▶ _Input for this task_
----

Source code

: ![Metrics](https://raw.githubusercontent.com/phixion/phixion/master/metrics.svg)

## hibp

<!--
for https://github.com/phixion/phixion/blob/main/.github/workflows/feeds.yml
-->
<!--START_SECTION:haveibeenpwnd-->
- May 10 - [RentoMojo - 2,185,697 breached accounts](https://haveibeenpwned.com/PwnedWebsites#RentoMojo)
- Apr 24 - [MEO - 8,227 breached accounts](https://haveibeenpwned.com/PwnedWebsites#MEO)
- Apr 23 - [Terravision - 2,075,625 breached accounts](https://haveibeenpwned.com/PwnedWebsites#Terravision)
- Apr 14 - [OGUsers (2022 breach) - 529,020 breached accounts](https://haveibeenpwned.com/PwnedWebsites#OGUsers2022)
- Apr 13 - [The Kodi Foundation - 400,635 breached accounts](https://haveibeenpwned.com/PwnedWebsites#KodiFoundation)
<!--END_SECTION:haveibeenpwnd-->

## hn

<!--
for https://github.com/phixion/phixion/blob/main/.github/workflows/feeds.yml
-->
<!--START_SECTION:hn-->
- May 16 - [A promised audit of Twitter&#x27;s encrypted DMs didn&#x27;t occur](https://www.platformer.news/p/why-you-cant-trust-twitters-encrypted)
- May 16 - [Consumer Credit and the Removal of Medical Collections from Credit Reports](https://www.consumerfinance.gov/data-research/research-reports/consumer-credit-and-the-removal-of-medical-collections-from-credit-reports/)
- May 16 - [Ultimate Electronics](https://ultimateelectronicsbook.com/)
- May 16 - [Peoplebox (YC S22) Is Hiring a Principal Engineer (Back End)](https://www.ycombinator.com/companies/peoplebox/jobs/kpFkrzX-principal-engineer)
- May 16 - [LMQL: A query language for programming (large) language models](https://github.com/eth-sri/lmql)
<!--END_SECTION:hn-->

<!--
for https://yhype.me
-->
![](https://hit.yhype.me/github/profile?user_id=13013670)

----

▶ _What the exercise asks_
What you write must be identical to the material above.

▶ _Your solution_
Source code

: ![Metrics](https://raw.githubusercontent.com/phixion/phixion/master/metrics.svg)

## hibp

<!--
for https://github.com/phixion/phixion/blob/main/.github/workflows/feeds.yml
-->
<!--START_SECTION:haveibeenpwnd-->
- May 10 - [RentoMojo - 2,185,697 breached accounts](https://haveibeenpwned.com/PwnedWebsites#RentoMojo)
- Apr 24 - [MEO - 8,227 breached accounts](https://haveibeenpwned.com/PwnedWebsites#MEO)
- Apr 23 - [Terravision - 2,075,625 breached accounts](https://haveibeenpwned.com/PwnedWebsites#Terravision)
- Apr 14 - [OGUsers (2022 breach) - 529,020 breached accounts](https://haveibeenpwned.com/PwnedWebsites#OGUsers2022)
- Apr 13 - [The Kodi Foundation - 400,635 breached accounts](https://haveibeenpwned.com/PwnedWebsites#KodiFoundation)
<!--END_SECTION:haveibeenpwnd-->

## hn

<!--
for https://github.com/phixion/phixion/blob/main/.github/workflows/feeds.yml
-->
<!--START_SECTION:hn-->
- May 16 - [A promised audit of Twitter&#x27;s encrypted DMs didn&#x27;t occur](https://www.platformer.news/p/why-you-cant-trust-twitters-encrypted)
- May 16 - [Consumer Credit and the Removal of Medical Collections from Credit Reports](https://www.consumerfinance.gov/data-research/research-reports/consumer-credit-and-the-removal-of-medical-collections-from-credit-reports/)
- May 16 - [Ultimate Electronics](https://ultimateelectronicsbook.com/)
- May 16 - [Peoplebox (YC S22) Is Hiring a Principal Engineer (Back End)](https://www.ycombinator.com/companies/peoplebox/jobs/kpFkrzX-principal-engineer)
- May 16 - [LMQL: A query language for programming (large) language models](https://github.com/eth-sri/lmql)
<!--END_SECTION:hn-->

<!--
for https://yhype.me
-->
![](https://hit.yhype.me/github/profile?user_id=13013670)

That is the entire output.